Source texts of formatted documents

◆ ◆ ◆ ◆

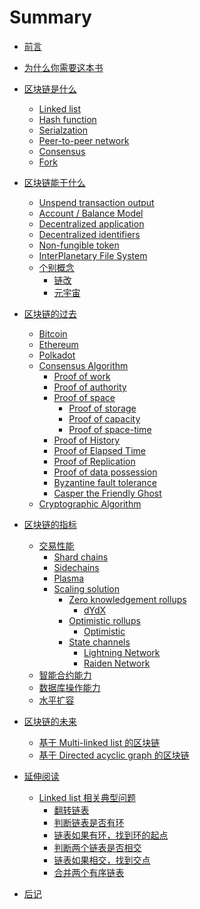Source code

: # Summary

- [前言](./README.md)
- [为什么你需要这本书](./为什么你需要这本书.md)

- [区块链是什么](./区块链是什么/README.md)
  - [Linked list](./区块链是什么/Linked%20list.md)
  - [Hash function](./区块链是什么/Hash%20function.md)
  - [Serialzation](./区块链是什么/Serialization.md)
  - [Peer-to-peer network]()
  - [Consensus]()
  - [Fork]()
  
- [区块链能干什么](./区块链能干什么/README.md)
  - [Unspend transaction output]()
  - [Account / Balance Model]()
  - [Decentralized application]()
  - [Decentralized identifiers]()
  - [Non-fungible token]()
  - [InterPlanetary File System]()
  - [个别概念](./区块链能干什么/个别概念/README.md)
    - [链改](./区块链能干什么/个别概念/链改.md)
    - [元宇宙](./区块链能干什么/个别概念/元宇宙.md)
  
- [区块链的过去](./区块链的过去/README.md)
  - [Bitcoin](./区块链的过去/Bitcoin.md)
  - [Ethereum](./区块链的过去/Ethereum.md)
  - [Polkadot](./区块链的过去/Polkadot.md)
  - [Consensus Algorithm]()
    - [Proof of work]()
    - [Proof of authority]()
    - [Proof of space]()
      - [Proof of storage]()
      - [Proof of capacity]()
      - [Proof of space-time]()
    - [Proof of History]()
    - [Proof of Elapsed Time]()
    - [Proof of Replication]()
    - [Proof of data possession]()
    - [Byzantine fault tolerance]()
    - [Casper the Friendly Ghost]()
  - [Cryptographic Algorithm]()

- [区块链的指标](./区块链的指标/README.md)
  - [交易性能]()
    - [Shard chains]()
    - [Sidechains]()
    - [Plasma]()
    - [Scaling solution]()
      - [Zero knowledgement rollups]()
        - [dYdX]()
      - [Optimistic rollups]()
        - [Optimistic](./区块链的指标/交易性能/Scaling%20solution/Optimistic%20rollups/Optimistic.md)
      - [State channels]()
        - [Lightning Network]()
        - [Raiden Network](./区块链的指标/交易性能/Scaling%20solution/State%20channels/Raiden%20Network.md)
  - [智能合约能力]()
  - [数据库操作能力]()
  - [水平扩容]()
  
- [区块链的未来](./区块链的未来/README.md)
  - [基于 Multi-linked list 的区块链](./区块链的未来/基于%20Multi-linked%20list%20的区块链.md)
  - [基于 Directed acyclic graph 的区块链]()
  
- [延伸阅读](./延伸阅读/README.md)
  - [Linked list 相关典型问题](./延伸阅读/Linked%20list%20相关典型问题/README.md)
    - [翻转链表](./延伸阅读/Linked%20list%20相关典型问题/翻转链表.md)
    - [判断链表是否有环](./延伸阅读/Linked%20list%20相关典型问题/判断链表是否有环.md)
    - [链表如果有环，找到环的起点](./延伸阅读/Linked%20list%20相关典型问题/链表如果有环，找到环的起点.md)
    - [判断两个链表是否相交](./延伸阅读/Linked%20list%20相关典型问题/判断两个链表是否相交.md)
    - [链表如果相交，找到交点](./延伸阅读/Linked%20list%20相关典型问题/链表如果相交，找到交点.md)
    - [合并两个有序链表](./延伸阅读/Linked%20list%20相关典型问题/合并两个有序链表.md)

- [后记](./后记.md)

◆ ◆ ◆ ◆

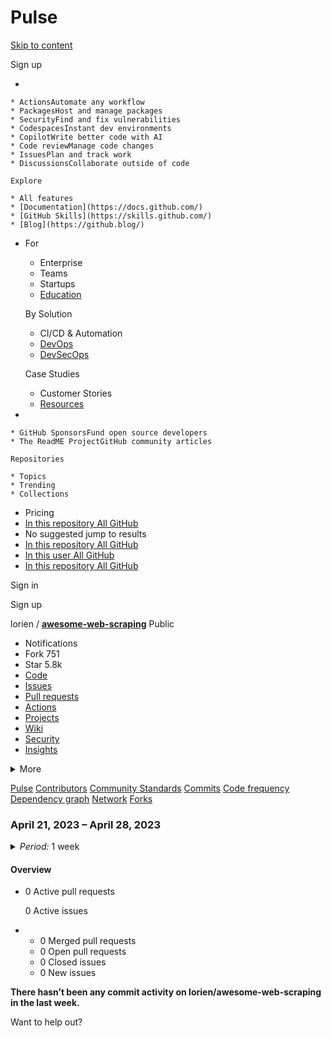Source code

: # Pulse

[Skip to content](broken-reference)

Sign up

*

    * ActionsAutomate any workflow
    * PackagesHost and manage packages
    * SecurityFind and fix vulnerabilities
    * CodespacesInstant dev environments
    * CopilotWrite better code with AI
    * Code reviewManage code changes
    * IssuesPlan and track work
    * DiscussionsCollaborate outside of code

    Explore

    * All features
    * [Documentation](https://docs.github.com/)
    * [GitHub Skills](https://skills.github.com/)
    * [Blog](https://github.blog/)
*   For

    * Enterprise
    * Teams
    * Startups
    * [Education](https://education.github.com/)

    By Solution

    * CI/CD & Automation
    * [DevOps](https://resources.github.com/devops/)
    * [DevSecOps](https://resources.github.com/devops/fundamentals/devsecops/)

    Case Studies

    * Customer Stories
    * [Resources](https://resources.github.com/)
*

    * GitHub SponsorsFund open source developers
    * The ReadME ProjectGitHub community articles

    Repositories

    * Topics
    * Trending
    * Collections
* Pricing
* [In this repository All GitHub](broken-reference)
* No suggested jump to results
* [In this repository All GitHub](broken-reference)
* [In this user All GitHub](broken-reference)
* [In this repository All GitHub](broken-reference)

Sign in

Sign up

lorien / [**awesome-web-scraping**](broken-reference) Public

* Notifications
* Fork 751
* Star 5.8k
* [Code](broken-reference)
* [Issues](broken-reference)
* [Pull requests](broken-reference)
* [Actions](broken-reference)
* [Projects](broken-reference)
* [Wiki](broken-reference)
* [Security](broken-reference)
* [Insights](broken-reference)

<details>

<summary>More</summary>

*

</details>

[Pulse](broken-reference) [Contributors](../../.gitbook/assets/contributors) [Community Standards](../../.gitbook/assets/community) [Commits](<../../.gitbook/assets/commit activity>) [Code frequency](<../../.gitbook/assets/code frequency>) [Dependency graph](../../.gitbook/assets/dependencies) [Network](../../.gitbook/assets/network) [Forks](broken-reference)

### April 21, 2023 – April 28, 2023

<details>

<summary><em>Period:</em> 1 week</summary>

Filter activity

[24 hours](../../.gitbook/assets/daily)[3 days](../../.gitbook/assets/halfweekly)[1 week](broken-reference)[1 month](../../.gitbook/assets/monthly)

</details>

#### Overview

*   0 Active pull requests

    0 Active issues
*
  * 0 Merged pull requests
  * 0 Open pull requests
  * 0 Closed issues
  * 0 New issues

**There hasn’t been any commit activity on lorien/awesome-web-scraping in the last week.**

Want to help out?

◆ ◆ ◆ ◆

* _What to produce_
All lines above that hold the string "Active" should be copied.

* _Task output_
*   0 Active pull requests
    0 Active issues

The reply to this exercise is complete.